**Your assignment**
Lines in which "dependencies" appears should be pulled from the data below.

**Supplied records**

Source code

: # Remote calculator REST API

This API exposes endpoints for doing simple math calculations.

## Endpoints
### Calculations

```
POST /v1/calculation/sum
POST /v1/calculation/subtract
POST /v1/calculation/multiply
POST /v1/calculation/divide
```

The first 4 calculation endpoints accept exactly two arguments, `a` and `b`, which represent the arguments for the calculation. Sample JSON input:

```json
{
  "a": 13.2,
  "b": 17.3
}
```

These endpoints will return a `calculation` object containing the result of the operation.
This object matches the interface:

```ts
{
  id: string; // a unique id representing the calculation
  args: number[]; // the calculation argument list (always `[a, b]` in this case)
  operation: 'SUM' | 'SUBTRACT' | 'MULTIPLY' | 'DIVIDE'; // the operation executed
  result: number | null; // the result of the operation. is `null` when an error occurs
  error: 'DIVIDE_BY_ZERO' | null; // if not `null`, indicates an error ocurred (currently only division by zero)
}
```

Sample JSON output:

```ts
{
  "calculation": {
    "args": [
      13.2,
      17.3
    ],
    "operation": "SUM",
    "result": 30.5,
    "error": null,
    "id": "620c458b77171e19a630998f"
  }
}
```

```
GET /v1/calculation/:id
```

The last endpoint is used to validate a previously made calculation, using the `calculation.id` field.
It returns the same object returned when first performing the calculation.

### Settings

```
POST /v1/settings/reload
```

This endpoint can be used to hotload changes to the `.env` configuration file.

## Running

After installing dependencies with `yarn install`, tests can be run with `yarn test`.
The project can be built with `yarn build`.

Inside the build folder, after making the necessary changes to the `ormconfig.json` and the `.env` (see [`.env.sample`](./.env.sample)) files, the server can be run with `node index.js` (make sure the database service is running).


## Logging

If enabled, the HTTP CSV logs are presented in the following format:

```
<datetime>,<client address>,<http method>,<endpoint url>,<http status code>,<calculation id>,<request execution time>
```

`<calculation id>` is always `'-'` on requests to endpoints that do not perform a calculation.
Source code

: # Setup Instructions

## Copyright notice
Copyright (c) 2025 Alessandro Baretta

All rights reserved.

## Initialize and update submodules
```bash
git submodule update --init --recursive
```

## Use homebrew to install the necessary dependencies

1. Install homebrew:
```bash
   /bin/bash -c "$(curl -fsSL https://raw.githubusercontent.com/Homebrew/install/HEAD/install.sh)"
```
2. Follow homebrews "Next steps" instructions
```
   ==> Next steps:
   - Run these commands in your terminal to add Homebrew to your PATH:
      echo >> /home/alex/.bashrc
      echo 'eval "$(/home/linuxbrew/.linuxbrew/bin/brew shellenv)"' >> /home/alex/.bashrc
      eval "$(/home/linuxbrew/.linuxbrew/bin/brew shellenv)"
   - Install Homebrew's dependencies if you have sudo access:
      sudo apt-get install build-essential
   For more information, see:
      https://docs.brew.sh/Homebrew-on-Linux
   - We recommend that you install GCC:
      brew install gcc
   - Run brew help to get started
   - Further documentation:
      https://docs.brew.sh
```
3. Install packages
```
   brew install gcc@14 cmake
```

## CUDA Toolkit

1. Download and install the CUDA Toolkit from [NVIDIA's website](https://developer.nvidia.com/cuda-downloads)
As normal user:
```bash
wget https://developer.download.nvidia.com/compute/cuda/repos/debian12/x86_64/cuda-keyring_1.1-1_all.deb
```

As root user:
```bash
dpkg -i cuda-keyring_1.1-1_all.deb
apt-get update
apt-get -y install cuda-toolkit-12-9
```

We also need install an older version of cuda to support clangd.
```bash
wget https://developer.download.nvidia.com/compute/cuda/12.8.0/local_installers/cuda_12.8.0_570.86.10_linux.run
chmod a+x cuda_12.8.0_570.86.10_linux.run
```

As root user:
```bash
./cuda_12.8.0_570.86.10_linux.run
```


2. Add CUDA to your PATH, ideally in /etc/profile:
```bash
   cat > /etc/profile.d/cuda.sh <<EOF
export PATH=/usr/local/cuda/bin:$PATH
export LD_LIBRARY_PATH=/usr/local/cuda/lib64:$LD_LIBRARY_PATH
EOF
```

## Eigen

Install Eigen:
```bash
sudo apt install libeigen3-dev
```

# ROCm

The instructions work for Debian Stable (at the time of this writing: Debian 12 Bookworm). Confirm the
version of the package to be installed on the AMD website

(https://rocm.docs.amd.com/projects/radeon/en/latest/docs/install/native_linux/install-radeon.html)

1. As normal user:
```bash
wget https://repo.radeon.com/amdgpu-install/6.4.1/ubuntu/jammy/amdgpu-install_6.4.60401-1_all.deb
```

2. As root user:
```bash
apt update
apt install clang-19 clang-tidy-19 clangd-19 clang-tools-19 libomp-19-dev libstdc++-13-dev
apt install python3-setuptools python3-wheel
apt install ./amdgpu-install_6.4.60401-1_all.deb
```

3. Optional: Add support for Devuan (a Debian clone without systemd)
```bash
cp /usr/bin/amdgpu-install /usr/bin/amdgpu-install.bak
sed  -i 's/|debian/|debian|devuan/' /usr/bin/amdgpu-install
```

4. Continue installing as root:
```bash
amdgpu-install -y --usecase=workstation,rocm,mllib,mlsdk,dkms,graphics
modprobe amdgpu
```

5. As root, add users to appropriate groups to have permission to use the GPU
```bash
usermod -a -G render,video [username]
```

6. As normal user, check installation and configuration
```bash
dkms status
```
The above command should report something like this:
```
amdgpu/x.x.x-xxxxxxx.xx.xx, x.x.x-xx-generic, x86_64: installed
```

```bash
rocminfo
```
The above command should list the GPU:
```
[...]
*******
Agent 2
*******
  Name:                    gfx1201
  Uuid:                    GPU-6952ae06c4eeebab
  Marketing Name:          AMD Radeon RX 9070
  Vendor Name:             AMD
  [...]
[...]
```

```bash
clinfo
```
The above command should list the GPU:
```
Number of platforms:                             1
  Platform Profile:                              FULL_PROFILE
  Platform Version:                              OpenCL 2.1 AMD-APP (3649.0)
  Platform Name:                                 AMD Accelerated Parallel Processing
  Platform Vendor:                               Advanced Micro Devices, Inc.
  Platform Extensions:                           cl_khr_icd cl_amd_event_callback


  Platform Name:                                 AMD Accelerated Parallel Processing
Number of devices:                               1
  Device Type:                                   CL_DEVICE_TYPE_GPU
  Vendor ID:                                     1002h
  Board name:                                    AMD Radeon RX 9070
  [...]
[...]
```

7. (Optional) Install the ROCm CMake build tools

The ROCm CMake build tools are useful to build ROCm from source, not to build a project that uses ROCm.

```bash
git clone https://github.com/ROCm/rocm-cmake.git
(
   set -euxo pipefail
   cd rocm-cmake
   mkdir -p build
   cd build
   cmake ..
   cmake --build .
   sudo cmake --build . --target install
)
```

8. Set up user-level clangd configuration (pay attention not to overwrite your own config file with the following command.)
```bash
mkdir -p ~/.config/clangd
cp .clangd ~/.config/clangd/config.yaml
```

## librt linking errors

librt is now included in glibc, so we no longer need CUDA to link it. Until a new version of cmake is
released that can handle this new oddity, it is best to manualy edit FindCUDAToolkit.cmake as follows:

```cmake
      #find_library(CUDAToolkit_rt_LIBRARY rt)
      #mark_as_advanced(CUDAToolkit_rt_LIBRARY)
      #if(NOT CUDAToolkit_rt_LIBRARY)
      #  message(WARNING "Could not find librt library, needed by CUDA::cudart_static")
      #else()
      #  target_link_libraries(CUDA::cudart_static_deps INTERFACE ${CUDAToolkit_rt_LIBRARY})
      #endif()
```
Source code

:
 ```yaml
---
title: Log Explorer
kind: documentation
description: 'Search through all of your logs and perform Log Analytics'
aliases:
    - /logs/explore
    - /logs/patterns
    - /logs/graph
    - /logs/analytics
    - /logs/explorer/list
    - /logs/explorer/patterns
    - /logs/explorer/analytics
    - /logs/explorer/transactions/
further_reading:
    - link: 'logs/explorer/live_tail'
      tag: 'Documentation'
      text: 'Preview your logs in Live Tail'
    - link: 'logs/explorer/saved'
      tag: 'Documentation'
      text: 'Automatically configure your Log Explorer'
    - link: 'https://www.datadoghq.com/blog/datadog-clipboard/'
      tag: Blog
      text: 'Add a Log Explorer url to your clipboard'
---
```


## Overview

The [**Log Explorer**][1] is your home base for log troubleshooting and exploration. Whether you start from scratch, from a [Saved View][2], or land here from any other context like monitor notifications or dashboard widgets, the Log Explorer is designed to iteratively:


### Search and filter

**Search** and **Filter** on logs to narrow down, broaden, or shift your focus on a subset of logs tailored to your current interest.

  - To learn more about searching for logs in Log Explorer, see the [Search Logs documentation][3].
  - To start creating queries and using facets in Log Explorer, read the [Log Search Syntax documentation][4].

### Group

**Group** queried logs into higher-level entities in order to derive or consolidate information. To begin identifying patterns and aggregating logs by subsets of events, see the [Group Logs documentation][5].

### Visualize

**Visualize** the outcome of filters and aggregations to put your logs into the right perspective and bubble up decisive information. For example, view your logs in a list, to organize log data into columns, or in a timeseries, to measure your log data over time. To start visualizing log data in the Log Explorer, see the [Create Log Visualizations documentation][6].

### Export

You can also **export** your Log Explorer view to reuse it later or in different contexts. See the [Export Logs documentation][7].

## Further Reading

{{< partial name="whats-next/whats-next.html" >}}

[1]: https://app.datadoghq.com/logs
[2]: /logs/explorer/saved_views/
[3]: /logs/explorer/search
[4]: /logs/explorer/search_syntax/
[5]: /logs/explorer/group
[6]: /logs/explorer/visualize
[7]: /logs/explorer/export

**Written response**
After installing dependencies with `yarn install`, tests can be run with `yarn test`.
## Use homebrew to install the necessary dependencies
   - Install Homebrew's dependencies if you have sudo access:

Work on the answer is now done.